◆ **Saved entries**:
────────

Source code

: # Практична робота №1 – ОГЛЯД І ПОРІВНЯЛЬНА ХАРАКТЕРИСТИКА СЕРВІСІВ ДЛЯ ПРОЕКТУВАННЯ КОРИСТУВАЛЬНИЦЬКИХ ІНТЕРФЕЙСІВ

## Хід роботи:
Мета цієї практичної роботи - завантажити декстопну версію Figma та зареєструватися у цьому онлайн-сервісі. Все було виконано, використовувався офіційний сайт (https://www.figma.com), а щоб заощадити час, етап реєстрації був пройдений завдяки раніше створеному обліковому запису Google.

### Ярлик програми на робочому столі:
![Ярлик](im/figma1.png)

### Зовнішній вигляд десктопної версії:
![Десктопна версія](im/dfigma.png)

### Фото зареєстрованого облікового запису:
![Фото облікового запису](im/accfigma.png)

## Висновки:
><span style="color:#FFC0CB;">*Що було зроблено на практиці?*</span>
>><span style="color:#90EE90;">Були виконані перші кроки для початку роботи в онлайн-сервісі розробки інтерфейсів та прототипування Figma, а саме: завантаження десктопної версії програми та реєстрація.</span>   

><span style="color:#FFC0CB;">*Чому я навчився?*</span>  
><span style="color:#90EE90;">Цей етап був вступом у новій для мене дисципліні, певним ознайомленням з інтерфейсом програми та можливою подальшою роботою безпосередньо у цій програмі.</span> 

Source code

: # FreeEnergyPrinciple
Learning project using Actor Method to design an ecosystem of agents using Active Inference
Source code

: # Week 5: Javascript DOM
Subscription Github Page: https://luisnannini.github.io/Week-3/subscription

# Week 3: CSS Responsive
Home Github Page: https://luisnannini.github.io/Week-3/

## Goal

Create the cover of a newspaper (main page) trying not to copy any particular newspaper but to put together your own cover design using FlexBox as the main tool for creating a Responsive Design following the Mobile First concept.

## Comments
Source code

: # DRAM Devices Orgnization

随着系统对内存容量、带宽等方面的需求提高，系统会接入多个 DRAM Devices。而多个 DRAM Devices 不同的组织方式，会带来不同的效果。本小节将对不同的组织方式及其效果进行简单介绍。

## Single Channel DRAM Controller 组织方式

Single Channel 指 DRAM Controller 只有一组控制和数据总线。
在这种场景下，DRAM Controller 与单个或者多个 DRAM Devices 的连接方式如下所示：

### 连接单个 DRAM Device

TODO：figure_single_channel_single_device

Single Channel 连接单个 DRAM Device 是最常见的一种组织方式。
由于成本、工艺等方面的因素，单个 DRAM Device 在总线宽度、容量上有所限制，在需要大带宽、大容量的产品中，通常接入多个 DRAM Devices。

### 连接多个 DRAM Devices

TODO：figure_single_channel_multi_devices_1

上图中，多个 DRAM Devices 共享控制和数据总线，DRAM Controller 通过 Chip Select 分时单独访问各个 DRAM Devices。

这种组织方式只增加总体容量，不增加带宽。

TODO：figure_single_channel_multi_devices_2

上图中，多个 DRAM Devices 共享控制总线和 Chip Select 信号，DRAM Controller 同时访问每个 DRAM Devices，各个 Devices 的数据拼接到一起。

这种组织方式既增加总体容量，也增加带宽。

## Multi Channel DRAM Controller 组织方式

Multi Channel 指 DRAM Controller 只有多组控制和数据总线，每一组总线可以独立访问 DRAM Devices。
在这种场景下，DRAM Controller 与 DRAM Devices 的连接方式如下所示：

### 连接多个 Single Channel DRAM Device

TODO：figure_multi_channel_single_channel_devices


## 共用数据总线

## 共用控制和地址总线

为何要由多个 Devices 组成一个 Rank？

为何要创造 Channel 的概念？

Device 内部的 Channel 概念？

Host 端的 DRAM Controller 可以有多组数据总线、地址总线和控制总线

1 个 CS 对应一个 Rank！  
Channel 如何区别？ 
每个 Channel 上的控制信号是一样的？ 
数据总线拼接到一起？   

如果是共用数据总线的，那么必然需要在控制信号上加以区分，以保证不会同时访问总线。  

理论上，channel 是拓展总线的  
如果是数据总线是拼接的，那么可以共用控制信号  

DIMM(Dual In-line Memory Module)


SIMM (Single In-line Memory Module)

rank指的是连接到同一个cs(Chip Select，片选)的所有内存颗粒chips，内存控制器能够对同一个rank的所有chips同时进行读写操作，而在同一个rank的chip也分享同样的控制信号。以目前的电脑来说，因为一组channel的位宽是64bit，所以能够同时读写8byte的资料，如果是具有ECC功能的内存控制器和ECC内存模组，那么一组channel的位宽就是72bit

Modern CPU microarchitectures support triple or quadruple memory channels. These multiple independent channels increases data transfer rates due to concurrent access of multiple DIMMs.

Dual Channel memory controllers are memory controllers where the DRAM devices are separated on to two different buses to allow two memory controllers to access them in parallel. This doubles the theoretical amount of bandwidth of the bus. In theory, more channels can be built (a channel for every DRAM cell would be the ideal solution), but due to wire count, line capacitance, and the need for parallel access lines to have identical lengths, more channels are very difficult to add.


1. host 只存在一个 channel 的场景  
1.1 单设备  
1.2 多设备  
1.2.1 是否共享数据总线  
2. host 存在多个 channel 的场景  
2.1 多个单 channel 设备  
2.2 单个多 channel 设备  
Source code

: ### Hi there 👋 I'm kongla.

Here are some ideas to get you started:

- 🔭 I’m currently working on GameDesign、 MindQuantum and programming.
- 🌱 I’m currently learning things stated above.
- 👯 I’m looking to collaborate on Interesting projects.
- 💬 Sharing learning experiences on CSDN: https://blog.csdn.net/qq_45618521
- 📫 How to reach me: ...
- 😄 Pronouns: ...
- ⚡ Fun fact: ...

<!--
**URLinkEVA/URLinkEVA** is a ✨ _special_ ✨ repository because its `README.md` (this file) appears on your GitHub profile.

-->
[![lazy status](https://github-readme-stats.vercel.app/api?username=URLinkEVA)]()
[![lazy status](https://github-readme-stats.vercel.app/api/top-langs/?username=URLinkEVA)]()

────────

◆ **EXERCISE INSTRUCTIONS**:
Each line of the data must come back exactly as written.

◆ **FINISHED EXERCISE**:
Source code

: # Практична робота №1 – ОГЛЯД І ПОРІВНЯЛЬНА ХАРАКТЕРИСТИКА СЕРВІСІВ ДЛЯ ПРОЕКТУВАННЯ КОРИСТУВАЛЬНИЦЬКИХ ІНТЕРФЕЙСІВ

## Хід роботи:
Мета цієї практичної роботи - завантажити декстопну версію Figma та зареєструватися у цьому онлайн-сервісі. Все було виконано, використовувався офіційний сайт (https://www.figma.com), а щоб заощадити час, етап реєстрації був пройдений завдяки раніше створеному обліковому запису Google.

### Ярлик програми на робочому столі:
![Ярлик](im/figma1.png)

### Зовнішній вигляд десктопної версії:
![Десктопна версія](im/dfigma.png)

### Фото зареєстрованого облікового запису:
![Фото облікового запису](im/accfigma.png)

## Висновки:
><span style="color:#FFC0CB;">*Що було зроблено на практиці?*</span>
>><span style="color:#90EE90;">Були виконані перші кроки для початку роботи в онлайн-сервісі розробки інтерфейсів та прототипування Figma, а саме: завантаження десктопної версії програми та реєстрація.</span>   

><span style="color:#FFC0CB;">*Чому я навчився?*</span>  
><span style="color:#90EE90;">Цей етап був вступом у новій для мене дисципліні, певним ознайомленням з інтерфейсом програми та можливою подальшою роботою безпосередньо у цій програмі.</span> 

Source code

: # FreeEnergyPrinciple
Learning project using Actor Method to design an ecosystem of agents using Active Inference
Source code

: # Week 5: Javascript DOM
Subscription Github Page: https://luisnannini.github.io/Week-3/subscription

# Week 3: CSS Responsive
Home Github Page: https://luisnannini.github.io/Week-3/

## Goal

Create the cover of a newspaper (main page) trying not to copy any particular newspaper but to put together your own cover design using FlexBox as the main tool for creating a Responsive Design following the Mobile First concept.

## Comments
Source code

: # DRAM Devices Orgnization

随着系统对内存容量、带宽等方面的需求提高，系统会接入多个 DRAM Devices。而多个 DRAM Devices 不同的组织方式，会带来不同的效果。本小节将对不同的组织方式及其效果进行简单介绍。

## Single Channel DRAM Controller 组织方式

Single Channel 指 DRAM Controller 只有一组控制和数据总线。
在这种场景下，DRAM Controller 与单个或者多个 DRAM Devices 的连接方式如下所示：

### 连接单个 DRAM Device

TODO：figure_single_channel_single_device

Single Channel 连接单个 DRAM Device 是最常见的一种组织方式。
由于成本、工艺等方面的因素，单个 DRAM Device 在总线宽度、容量上有所限制，在需要大带宽、大容量的产品中，通常接入多个 DRAM Devices。

### 连接多个 DRAM Devices

TODO：figure_single_channel_multi_devices_1

上图中，多个 DRAM Devices 共享控制和数据总线，DRAM Controller 通过 Chip Select 分时单独访问各个 DRAM Devices。

这种组织方式只增加总体容量，不增加带宽。

TODO：figure_single_channel_multi_devices_2

上图中，多个 DRAM Devices 共享控制总线和 Chip Select 信号，DRAM Controller 同时访问每个 DRAM Devices，各个 Devices 的数据拼接到一起。

这种组织方式既增加总体容量，也增加带宽。

## Multi Channel DRAM Controller 组织方式

Multi Channel 指 DRAM Controller 只有多组控制和数据总线，每一组总线可以独立访问 DRAM Devices。
在这种场景下，DRAM Controller 与 DRAM Devices 的连接方式如下所示：

### 连接多个 Single Channel DRAM Device

TODO：figure_multi_channel_single_channel_devices


## 共用数据总线

## 共用控制和地址总线

为何要由多个 Devices 组成一个 Rank？

为何要创造 Channel 的概念？

Device 内部的 Channel 概念？

Host 端的 DRAM Controller 可以有多组数据总线、地址总线和控制总线

1 个 CS 对应一个 Rank！  
Channel 如何区别？ 
每个 Channel 上的控制信号是一样的？ 
数据总线拼接到一起？   

如果是共用数据总线的，那么必然需要在控制信号上加以区分，以保证不会同时访问总线。  

理论上，channel 是拓展总线的  
如果是数据总线是拼接的，那么可以共用控制信号  

DIMM(Dual In-line Memory Module)


SIMM (Single In-line Memory Module)

rank指的是连接到同一个cs(Chip Select，片选)的所有内存颗粒chips，内存控制器能够对同一个rank的所有chips同时进行读写操作，而在同一个rank的chip也分享同样的控制信号。以目前的电脑来说，因为一组channel的位宽是64bit，所以能够同时读写8byte的资料，如果是具有ECC功能的内存控制器和ECC内存模组，那么一组channel的位宽就是72bit

Modern CPU microarchitectures support triple or quadruple memory channels. These multiple independent channels increases data transfer rates due to concurrent access of multiple DIMMs.

Dual Channel memory controllers are memory controllers where the DRAM devices are separated on to two different buses to allow two memory controllers to access them in parallel. This doubles the theoretical amount of bandwidth of the bus. In theory, more channels can be built (a channel for every DRAM cell would be the ideal solution), but due to wire count, line capacitance, and the need for parallel access lines to have identical lengths, more channels are very difficult to add.


1. host 只存在一个 channel 的场景  
1.1 单设备  
1.2 多设备  
1.2.1 是否共享数据总线  
2. host 存在多个 channel 的场景  
2.1 多个单 channel 设备  
2.2 单个多 channel 设备  
Source code

: ### Hi there 👋 I'm kongla.

Here are some ideas to get you started:

- 🔭 I’m currently working on GameDesign、 MindQuantum and programming.
- 🌱 I’m currently learning things stated above.
- 👯 I’m looking to collaborate on Interesting projects.
- 💬 Sharing learning experiences on CSDN: https://blog.csdn.net/qq_45618521
- 📫 How to reach me: ...
- 😄 Pronouns: ...
- ⚡ Fun fact: ...

<!--
**URLinkEVA/URLinkEVA** is a ✨ _special_ ✨ repository because its `README.md` (this file) appears on your GitHub profile.

-->
[![lazy status](https://github-readme-stats.vercel.app/api?username=URLinkEVA)]()
[![lazy status](https://github-readme-stats.vercel.app/api/top-langs/?username=URLinkEVA)]()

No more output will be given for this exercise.